The sheer bulk of questions which indicate a lack of understanding of the nature of data is enormous. Of course Stack Overflow only shows a tiny part of this – it doesn’t give much insight into the mountain of code which handles data correctly from the perspective of the types involved, but does entirely inappropriate things with those values from the perspective of the intended business meaning of those values.

It’s not all doom and gloom though. We have some simple but powerful weapons available in the fight against semantic drivel.

Types

This article gives a good indication of why I’m a fan of statically typed languages. The type system can convey huge amounts of information about the nature of data, even if the business meaning of values of those types can be horribly overloaded.

Maybe it would be good if we distinguished between human-readable text which should usually be treated in a culture-sensitive way, and machine-parsable text which should usually be treated without reference to any culture. Those two types might have different operations available on them, for example – but it would almost certainly get messy very quickly.

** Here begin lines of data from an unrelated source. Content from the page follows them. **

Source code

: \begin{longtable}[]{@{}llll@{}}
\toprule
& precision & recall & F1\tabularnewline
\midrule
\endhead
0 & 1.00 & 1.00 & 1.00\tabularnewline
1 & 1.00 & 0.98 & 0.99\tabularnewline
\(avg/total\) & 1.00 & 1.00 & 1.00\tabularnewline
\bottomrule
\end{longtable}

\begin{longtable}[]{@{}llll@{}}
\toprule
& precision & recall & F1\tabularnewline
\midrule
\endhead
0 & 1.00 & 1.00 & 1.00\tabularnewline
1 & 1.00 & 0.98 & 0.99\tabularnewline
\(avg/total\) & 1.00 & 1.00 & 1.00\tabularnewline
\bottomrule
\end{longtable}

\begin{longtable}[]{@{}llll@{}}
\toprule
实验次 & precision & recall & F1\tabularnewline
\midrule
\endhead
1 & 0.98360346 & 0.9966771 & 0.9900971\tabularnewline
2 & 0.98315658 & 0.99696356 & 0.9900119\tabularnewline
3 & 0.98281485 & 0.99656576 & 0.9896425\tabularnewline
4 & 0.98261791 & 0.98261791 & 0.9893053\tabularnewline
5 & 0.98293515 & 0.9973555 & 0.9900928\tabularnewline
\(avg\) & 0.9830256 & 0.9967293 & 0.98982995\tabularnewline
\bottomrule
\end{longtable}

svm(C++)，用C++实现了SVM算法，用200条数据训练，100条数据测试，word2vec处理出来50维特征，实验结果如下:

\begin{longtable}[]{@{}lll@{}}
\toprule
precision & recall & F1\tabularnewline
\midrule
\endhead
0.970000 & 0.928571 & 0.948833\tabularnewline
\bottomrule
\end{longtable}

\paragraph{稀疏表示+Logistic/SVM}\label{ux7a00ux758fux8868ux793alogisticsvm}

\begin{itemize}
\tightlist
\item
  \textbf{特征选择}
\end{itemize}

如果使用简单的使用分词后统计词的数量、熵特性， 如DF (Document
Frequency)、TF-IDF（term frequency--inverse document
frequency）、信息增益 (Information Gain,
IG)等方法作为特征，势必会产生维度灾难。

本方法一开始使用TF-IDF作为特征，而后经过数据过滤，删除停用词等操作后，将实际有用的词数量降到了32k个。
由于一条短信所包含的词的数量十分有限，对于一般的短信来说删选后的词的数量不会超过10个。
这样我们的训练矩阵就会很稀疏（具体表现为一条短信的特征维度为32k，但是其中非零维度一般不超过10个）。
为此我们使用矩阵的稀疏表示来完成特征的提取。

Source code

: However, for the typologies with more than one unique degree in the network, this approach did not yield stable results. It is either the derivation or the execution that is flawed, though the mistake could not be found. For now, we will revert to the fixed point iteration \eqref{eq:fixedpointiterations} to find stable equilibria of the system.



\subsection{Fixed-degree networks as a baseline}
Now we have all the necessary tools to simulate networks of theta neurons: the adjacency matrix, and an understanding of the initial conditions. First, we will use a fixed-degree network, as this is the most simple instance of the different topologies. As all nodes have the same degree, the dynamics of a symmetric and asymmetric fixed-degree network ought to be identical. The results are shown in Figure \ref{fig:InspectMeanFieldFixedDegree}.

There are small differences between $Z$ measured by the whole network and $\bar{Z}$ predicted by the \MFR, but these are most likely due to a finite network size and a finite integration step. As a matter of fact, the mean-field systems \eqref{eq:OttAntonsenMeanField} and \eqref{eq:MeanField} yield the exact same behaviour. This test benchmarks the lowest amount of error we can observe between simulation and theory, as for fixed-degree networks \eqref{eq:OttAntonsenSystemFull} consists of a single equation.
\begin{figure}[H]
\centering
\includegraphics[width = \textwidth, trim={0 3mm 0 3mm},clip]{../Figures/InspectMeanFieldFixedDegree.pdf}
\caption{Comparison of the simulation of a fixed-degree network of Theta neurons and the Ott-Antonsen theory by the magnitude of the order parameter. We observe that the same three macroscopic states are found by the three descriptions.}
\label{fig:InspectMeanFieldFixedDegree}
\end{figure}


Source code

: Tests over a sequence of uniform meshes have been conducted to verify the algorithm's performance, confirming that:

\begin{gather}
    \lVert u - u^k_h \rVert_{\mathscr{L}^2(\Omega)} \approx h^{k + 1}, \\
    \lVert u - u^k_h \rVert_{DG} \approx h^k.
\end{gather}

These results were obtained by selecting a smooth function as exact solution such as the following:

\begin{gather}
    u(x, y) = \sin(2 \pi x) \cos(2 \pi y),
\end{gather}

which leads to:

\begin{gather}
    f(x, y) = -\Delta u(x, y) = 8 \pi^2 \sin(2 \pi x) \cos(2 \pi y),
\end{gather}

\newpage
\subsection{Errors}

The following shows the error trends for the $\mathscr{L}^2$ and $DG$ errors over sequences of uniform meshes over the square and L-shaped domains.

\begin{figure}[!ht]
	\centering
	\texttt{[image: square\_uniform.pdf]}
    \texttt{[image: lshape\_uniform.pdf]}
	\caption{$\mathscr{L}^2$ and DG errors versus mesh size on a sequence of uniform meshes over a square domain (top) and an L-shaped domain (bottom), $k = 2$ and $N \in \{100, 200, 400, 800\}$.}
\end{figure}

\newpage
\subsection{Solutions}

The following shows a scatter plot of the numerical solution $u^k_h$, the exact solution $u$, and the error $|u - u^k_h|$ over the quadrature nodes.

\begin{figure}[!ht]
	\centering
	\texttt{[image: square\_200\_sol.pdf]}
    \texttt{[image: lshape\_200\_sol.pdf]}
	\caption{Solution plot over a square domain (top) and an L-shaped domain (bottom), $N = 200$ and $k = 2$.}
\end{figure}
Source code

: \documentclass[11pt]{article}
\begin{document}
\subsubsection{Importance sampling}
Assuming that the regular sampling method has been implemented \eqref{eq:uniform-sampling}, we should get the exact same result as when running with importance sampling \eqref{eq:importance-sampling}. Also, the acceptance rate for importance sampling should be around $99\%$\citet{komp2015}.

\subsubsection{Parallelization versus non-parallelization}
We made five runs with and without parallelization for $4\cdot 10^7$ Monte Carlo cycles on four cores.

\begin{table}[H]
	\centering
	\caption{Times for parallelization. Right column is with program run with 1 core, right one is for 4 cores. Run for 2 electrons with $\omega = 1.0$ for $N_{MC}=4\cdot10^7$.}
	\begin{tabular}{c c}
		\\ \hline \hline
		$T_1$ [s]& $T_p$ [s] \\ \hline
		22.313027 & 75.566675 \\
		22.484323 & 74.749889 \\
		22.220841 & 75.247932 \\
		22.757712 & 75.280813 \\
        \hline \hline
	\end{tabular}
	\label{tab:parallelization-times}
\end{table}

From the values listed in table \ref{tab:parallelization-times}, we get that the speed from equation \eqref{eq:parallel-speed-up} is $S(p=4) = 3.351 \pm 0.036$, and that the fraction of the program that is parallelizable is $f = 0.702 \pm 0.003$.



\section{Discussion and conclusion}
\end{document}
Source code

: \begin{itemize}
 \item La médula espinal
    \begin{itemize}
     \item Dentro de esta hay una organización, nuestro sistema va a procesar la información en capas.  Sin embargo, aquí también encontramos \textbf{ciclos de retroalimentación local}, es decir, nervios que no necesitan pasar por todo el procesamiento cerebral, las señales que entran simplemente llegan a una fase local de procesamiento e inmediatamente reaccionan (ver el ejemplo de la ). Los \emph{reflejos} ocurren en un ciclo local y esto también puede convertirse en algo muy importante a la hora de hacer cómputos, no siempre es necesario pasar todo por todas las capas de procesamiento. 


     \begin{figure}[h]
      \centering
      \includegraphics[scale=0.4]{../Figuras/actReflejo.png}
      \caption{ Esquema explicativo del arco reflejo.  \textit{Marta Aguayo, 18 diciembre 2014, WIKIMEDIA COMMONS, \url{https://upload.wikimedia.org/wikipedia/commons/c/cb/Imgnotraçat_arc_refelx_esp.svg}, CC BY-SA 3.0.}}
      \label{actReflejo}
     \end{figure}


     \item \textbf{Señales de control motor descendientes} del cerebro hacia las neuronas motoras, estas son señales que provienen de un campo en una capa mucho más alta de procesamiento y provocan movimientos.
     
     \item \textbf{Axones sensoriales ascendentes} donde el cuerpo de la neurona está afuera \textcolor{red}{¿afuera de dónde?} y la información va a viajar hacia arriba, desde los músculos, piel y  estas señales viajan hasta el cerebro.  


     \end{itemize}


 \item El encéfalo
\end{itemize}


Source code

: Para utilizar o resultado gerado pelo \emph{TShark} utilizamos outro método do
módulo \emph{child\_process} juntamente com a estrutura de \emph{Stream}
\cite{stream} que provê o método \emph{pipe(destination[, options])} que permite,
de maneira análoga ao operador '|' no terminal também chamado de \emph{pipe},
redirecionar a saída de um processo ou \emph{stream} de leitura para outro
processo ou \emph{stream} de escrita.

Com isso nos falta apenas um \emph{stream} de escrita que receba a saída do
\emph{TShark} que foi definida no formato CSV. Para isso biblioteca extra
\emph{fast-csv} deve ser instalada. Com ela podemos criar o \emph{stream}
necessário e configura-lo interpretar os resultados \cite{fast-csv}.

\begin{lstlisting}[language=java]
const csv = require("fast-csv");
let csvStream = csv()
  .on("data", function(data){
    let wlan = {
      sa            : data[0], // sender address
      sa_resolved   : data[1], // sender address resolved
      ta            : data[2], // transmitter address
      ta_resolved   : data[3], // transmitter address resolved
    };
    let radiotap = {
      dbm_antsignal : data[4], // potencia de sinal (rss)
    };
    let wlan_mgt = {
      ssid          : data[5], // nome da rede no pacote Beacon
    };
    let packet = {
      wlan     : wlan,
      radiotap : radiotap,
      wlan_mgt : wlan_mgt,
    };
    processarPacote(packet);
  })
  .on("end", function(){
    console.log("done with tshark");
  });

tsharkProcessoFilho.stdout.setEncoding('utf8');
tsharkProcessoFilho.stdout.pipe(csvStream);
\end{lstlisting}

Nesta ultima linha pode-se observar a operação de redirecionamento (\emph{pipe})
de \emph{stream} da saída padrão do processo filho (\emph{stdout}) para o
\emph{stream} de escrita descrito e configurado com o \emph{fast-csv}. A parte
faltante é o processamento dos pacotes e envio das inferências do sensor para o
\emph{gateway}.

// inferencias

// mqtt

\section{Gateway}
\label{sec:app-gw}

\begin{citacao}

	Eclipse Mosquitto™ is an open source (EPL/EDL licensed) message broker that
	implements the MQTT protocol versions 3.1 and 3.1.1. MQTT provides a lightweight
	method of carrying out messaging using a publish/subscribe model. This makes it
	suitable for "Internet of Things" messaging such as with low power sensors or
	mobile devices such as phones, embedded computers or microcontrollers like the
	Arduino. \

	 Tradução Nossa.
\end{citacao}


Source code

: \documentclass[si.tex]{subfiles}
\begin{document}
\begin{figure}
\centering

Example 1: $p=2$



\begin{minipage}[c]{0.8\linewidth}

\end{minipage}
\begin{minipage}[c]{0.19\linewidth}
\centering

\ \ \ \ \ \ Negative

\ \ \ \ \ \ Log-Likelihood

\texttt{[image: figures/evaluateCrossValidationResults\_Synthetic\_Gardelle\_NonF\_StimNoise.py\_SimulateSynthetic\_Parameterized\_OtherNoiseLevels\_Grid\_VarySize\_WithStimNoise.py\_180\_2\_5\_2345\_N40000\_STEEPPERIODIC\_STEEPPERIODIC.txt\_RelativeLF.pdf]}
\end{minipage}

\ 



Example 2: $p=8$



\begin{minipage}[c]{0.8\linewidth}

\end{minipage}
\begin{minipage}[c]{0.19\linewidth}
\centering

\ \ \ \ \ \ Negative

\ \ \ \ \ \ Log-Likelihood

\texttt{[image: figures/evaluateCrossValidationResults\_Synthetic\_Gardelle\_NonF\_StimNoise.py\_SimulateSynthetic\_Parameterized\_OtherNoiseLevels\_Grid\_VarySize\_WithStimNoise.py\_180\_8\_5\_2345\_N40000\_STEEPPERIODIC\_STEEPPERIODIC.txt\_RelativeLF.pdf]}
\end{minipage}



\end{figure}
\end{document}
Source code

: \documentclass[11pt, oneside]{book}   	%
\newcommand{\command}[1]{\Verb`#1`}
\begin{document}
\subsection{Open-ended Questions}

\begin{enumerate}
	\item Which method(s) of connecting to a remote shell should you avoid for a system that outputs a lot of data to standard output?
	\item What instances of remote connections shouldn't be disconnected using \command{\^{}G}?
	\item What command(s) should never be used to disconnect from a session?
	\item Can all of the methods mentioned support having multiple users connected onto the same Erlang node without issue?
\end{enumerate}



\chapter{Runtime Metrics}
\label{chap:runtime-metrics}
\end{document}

For business-specific types though, it’s usually easy to make sure that each type is really only used for one concept, and only provides operations which are meaningful for that concept.

Meaningful names

Naming is undoubtedly hard, and I suspect most developers have had the same joyless experiences that I have of struggling for ten minutes to come up with a good class or method name, only to end up with the one we first thought of which we really don’t like… but which is simply better than all the other options we’ve considered. Still, it’s worth the struggle.

Our names don’t have to be perfect, but there’s simply no excuse for names such as “Form1” or “MyClass” which seem almost designed to carry no useful information whatsoever. Often simply the act of naming something can communicate meaning. Don’t be afraid to extract local variables in code just to clarify the meaning of some otherwise-obscure expression.

Documentation

I don’t think I’ve ever met a developer who actually enjoys writing documentation, but I think it’s hard to deny that it’s important. There tend to be very few things that are so precisely communicated just by the names of types, properties and methods that no further information is required. What is guaranteed about the data? How should it be used – and how should it not be used?

The form, style and detail level of documentation will vary from project to project, but don’t underestimate its value. Aside from behavioural  details, ask yourself what meaning you’re imposing on or assuming about the data you’re dealing with… what would happen if someone else made different assumptions? What could go wrong, and how can you prevent it by expressing your own understanding clearly? This isn’t just important for large projects with big teams, either – it’s entirely possible that the person who comes to the code with a different viewpoint is going to be you, six months later.

Conclusion

I apologise if this all sounds like motherhood and apple pie. I’m not saying anything new, after all – of course we all agree that we need to understand the meaning of the our data. I’m really not trying to waste your time though: I want you to take a moment to appreciate just how much it matters that we understand the data we work with, and how many problems can be avoided by putting effort into communicating that effectively and reading what others have written about their data.

There are other approaches we can take beyond those I’ve listed above, too – much more technically exciting ones – around static code analysis, contracts, complicated annotations and the like. I have nothing against them, but just understanding the value of semantics is a crucial starting point, and once everyone on your team agrees on that, you’ll be in a much better position to move forward and agree on the meaning of your data itself. From there, the world’s your oyster – if you see what I mean.


1 It doesn’t; references are passed by value, as even my non-programmer wife knows by now. That’s how often this myth comes up.